[Source records]
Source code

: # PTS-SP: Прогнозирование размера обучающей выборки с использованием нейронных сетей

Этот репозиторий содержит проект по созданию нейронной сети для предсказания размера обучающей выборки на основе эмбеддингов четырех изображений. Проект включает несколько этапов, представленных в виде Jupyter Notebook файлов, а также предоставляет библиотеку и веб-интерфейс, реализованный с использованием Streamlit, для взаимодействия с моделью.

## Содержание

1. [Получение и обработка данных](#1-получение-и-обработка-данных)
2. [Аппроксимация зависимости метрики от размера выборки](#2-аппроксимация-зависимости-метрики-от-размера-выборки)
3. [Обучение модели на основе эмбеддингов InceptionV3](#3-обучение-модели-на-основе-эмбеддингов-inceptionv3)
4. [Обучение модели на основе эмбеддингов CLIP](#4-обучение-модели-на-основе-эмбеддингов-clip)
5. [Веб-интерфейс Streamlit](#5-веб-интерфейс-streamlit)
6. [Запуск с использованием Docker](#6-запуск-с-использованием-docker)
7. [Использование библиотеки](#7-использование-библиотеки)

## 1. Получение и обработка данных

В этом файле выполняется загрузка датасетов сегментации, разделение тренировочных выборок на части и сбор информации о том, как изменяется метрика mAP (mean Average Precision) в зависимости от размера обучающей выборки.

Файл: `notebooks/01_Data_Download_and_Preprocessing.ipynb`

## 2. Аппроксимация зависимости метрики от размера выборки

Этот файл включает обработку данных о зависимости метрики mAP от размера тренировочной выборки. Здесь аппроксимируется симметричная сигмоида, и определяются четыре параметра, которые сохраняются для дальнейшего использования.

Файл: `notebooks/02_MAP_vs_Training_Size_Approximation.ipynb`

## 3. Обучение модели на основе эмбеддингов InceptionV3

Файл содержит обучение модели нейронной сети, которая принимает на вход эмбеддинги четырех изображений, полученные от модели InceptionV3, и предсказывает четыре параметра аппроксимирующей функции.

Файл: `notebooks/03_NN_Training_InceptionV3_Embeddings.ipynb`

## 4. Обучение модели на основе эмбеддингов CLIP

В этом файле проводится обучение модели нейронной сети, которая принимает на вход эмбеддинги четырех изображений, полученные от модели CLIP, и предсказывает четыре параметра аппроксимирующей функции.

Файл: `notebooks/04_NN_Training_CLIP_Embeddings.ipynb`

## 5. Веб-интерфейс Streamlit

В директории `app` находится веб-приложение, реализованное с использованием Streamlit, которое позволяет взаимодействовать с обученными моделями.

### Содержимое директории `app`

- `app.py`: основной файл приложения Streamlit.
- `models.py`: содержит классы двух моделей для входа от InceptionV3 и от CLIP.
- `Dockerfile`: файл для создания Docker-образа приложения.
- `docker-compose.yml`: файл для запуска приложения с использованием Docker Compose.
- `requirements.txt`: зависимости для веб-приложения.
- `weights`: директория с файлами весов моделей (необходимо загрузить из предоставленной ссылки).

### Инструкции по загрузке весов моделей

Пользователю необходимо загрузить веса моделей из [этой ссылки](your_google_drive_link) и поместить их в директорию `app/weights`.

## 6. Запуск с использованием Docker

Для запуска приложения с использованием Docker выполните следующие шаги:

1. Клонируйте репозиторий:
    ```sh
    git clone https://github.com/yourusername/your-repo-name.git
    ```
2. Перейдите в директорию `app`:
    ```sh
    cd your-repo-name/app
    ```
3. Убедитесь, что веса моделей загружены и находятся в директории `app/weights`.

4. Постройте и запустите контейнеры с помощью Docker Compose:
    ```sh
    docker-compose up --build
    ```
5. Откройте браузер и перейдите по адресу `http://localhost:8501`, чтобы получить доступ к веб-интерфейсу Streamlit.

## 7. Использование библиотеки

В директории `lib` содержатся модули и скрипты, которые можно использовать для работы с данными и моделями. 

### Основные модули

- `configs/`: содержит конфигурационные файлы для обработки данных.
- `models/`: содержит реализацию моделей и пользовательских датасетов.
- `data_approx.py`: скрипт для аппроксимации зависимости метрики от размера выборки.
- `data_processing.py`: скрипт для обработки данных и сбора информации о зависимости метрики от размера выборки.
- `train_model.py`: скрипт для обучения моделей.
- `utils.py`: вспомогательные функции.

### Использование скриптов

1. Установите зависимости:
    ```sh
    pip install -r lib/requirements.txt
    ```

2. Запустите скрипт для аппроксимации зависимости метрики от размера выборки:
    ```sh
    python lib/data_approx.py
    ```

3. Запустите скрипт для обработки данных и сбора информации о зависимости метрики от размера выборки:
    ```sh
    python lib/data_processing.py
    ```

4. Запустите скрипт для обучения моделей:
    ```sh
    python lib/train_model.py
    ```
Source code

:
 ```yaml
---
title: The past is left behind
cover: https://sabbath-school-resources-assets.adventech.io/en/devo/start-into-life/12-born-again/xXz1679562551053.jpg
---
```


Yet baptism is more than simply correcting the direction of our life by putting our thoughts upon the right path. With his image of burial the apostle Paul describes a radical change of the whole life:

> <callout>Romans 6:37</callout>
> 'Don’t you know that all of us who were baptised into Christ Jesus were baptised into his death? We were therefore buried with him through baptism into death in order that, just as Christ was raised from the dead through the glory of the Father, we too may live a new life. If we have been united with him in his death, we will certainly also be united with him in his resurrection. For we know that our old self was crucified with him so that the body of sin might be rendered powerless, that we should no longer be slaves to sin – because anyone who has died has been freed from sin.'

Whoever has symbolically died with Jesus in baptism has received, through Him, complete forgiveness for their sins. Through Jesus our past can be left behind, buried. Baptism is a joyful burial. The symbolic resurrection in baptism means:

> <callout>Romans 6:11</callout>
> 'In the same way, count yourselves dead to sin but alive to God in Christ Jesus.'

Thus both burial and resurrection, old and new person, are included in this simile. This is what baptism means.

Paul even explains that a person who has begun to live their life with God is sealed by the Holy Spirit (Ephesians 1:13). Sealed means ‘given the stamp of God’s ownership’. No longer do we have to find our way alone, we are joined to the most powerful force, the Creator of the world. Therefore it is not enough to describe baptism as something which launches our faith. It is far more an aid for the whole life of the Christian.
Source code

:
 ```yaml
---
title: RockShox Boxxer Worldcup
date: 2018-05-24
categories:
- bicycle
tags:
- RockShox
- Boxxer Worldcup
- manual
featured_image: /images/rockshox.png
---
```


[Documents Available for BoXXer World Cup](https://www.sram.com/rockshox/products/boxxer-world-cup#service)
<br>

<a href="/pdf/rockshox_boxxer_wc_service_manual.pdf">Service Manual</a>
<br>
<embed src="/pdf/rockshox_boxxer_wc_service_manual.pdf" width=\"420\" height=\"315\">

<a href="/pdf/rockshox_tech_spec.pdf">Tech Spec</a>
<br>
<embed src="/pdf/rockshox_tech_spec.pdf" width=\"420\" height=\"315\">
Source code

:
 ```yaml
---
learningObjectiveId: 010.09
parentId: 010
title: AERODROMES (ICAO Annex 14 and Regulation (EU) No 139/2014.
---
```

▸ **WHAT TO DO**
Your answer should be one number, the count of lines in the records that contain the word "веса".

▸ **EXERCISE RESPONSE**
2